ZynAddSubFX (also now called Zyn-Fusion) is a free and open-source software synthesizer for Linux, Mac OS X and Microsoft Windows. As of version 3, the completely new user interface is being released under proprietary terms with an open-source-eventually intention while the synthesis engine remains under the original GPL terms.

For sound generation it has three hybrid synth engines that combine additive, subtractive, Fourier and other synthesis methods. No external samples are used to produce the sound; everything is done by synthesis.
The synthesizer has effects like reverberation, echo, chorus, distortion, equalization and others, and supports microtonal tunings.
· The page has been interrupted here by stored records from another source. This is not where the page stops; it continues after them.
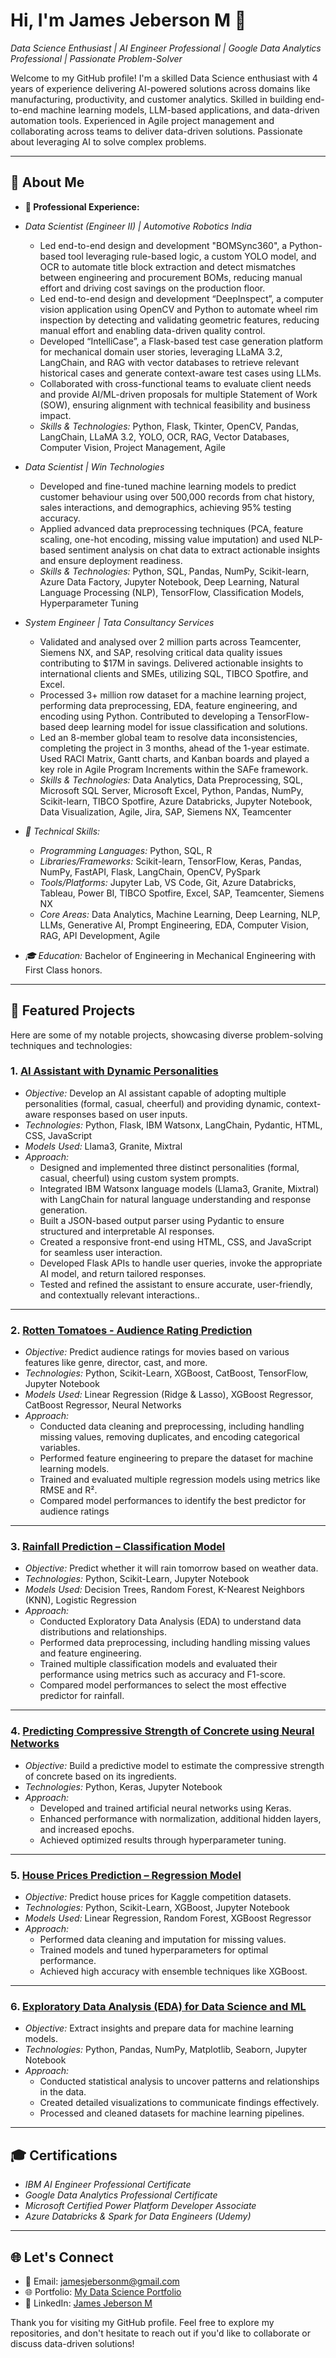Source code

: # Hi, I'm James Jeberson M 👋

*Data Science Enthusiast | AI Engineer Professional | Google Data Analytics Professional | Passionate Problem-Solver*

Welcome to my GitHub profile! I'm a skilled Data Science enthusiast with 4 years of experience delivering AI-powered solutions across domains like manufacturing, productivity, and customer analytics. Skilled in building end-to-end machine learning models, LLM-based applications, and data-driven automation tools. Experienced in Agile project management and collaborating across teams to deliver data-driven solutions. Passionate about leveraging AI to solve complex problems.

---

## 🚀 About Me
- **🌟 Professional Experience:**

- *Data Scientist (Engineer II) | Automotive Robotics India*
  - Led end-to-end design and development "BOMSync360", a Python-based tool leveraging rule-based logic, a custom YOLO model, and OCR to automate title block extraction and detect mismatches between engineering and procurement BOMs, reducing manual effort and driving cost savings on the production floor.
  - Led end-to-end design and development “DeepInspect”, a computer vision application using OpenCV and Python to automate wheel rim inspection by detecting and validating geometric features, reducing manual effort and enabling data-driven quality control.
  - Developed “IntelliCase”, a Flask-based test case generation platform for mechanical domain user stories, leveraging LLaMA 3.2, LangChain, and RAG with vector databases to retrieve relevant historical cases and generate context-aware test cases using LLMs.
  - Collaborated with cross-functional teams to evaluate client needs and provide AI/ML-driven proposals for multiple Statement of Work (SOW), ensuring alignment with technical feasibility and business impact.
  - *Skills & Technologies:* Python, Flask, Tkinter, OpenCV, Pandas, LangChain, LLaMA 3.2, YOLO, OCR, RAG, Vector Databases, Computer Vision, Project Management, Agile

- *Data Scientist | Win Technologies*
  - Developed and fine-tuned machine learning models to predict customer behaviour using over 500,000 records from chat history, sales interactions, and demographics, achieving 95% testing accuracy.
  - Applied advanced data preprocessing techniques (PCA, feature scaling, one-hot encoding, missing value imputation) and used NLP-based sentiment analysis on chat data to extract actionable insights and ensure deployment readiness.
  - *Skills & Technologies:* Python, SQL, Pandas, NumPy, Scikit-learn, Azure Data Factory, Jupyter Notebook, Deep Learning, Natural Language Processing (NLP), TensorFlow, Classification Models, Hyperparameter Tuning

- *System Engineer | Tata Consultancy Services*
  - Validated and analysed over 2 million parts across Teamcenter, Siemens NX, and SAP, resolving critical data quality issues contributing to $17M in savings. Delivered actionable insights to international clients and SMEs, utilizing SQL, TIBCO Spotfire, and Excel.
  - Processed 3+ million row dataset for a machine learning project, performing data preprocessing, EDA, feature engineering, and encoding using Python. Contributed to developing a TensorFlow-based deep learning model for issue classification and solutions.
  - Led an 8-member global team to resolve data inconsistencies, completing the project in 3 months, ahead of the 1-year estimate. Used RACI Matrix, Gantt charts, and Kanban boards and played a key role in Agile Program Increments within the SAFe framework.
  - *Skills & Technologies:* Data Analytics, Data Preprocessing, SQL, Microsoft SQL Server, Microsoft Excel, Python, Pandas, NumPy, Scikit-learn, TIBCO Spotfire, Azure Databricks, Jupyter Notebook, Data Visualization, Agile, Jira, SAP, Siemens NX, Teamcenter 

- *🔧 Technical Skills:*
  - *Programming Languages:* Python, SQL, R
  - *Libraries/Frameworks:* Scikit-learn, TensorFlow, Keras, Pandas, NumPy, FastAPI, Flask, LangChain, OpenCV, PySpark
  - *Tools/Platforms:* Jupyter Lab, VS Code, Git, Azure Databricks, Tableau, Power BI, TIBCO Spotfire, Excel, SAP, Teamcenter, Siemens NX
  - *Core Areas:* Data Analytics, Machine Learning, Deep Learning, NLP, LLMs, Generative AI, Prompt Engineering, EDA, Computer Vision, RAG, API Development, Agile

- *🎓 Education:* Bachelor of Engineering in Mechanical Engineering with First Class honors.

---

## 📂 Featured Projects
Here are some of my notable projects, showcasing diverse problem-solving techniques and technologies:

### 1. [AI Assistant with Dynamic Personalities](https://github.com/JamesJeberson/AI-Assistant-with-Dynamic-Personalities)
- *Objective:* Develop an AI assistant capable of adopting multiple personalities (formal, casual, cheerful) and providing dynamic, context-aware responses based on user inputs.
- *Technologies:* Python, Flask, IBM Watsonx, LangChain, Pydantic, HTML, CSS, JavaScript
- *Models Used:* Llama3, Granite, Mixtral
- *Approach:*
  - Designed and implemented three distinct personalities (formal, casual, cheerful) using custom system prompts.
  - Integrated IBM Watsonx language models (Llama3, Granite, Mixtral) with LangChain for natural language understanding and response generation.
  - Built a JSON-based output parser using Pydantic to ensure structured and interpretable AI responses.
  - Created a responsive front-end using HTML, CSS, and JavaScript for seamless user interaction.
  - Developed Flask APIs to handle user queries, invoke the appropriate AI model, and return tailored responses.
  - Tested and refined the assistant to ensure accurate, user-friendly, and contextually relevant interactions..

---
 
### 2. [Rotten Tomatoes - Audience Rating Prediction](https://github.com/JamesJeberson/Rotten-Tomatoes-Audience-Rating-Prediction)
- *Objective:* Predict audience ratings for movies based on various features like genre, director, cast, and more.
- *Technologies:* Python, Scikit-Learn, XGBoost, CatBoost, TensorFlow, Jupyter Notebook
- *Models Used:* Linear Regression (Ridge & Lasso), XGBoost Regressor, CatBoost Regressor, Neural Networks
- *Approach:*
  - Conducted data cleaning and preprocessing, including handling missing values, removing duplicates, and encoding categorical variables.
  - Performed feature engineering to prepare the dataset for machine learning models.
  - Trained and evaluated multiple regression models using metrics like RMSE and R².
  - Compared model performances to identify the best predictor for audience ratings

---

### 3. [Rainfall Prediction – Classification Model](https://github.com/JamesJeberson/Rainfall-Prediction-Classification-model)
- *Objective:* Predict whether it will rain tomorrow based on weather data.
- *Technologies:* Python, Scikit-Learn, Jupyter Notebook
- *Models Used:* Decision Trees, Random Forest, K-Nearest Neighbors (KNN), Logistic Regression
- *Approach:*
  - Conducted Exploratory Data Analysis (EDA) to understand data distributions and relationships.
  - Performed data preprocessing, including handling missing values and feature engineering.
  - Trained multiple classification models and evaluated their performance using metrics such as accuracy and F1-score.
  - Compared model performances to select the most effective predictor for rainfall.

---

### 4. [Predicting Compressive Strength of Concrete using Neural Networks](https://github.com/JamesJeberson/Predicting-Compressive-Strength-of-Concrete-using-Neural-Networks)
- *Objective:* Build a predictive model to estimate the compressive strength of concrete based on its ingredients.
- *Technologies:* Python, Keras, Jupyter Notebook
- *Approach:* 
  - Developed and trained artificial neural networks using Keras.
  - Enhanced performance with normalization, additional hidden layers, and increased epochs.
  - Achieved optimized results through hyperparameter tuning.

---

### 5. [House Prices Prediction – Regression Model](https://github.com/JamesJeberson/House-Prices-Regression)
- *Objective:* Predict house prices for Kaggle competition datasets.
- *Technologies:* Python, Scikit-Learn, XGBoost, Jupyter Notebook
- *Models Used:* Linear Regression, Random Forest, XGBoost Regressor
- *Approach:*
  - Performed data cleaning and imputation for missing values.
  - Trained models and tuned hyperparameters for optimal performance.
  - Achieved high accuracy with ensemble techniques like XGBoost.

---

### 6. [Exploratory Data Analysis (EDA) for Data Science and ML](https://github.com/JamesJeberson/EDA-for-Data-Science-and-ML)
- *Objective:* Extract insights and prepare data for machine learning models.
- *Technologies:* Python, Pandas, NumPy, Matplotlib, Seaborn, Jupyter Notebook
- *Approach:*
  - Conducted statistical analysis to uncover patterns and relationships in the data.
  - Created detailed visualizations to communicate findings effectively.
  - Processed and cleaned datasets for machine learning pipelines.

---

## 🎓 Certifications
- *IBM AI Engineer Professional Certificate*
- *Google Data Analytics Professional Certificate*
- *Microsoft Certified Power Platform Developer Associate*
- *Azure Databricks & Spark for Data Engineers (Udemy)*

---

## 🌐 Let's Connect
- 📧 Email: [jamesjebersonm@gmail.com](mailto:jamesjebersonm@gmail.com)
- 🌐 Portfolio: [My Data Science Portfolio](https://www.datascienceportfol.io/jamesjebersonm)
- 🔗 LinkedIn: [James Jeberson M](https://www.linkedin.com/in/james-jeberson-m)

Thank you for visiting my GitHub profile. Feel free to explore my repositories, and don't hesitate to reach out if you'd like to collaborate or discuss data-driven solutions!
The original author of ZynAddSubFX is Romanian programmer Nasca Octavian Paul. The project was started in March 2002 and the first public version (1.0.0) was released on September 25, 2002. Since 2009, the new maintainer is Mark McCurry.

Sound generation
ZynAddSubFX combines several different methods of audio synthesis in order to create sounds: additive synthesis by the ADSynth engine, subtractive synthesis by the SUBSynth engine, and an original algorithm used to generate wavetables in the PADSynth engine.

Music made with ZynAddSubFX
ZynAddSubFX was featured in the KVR One-Synth-Challenge contest.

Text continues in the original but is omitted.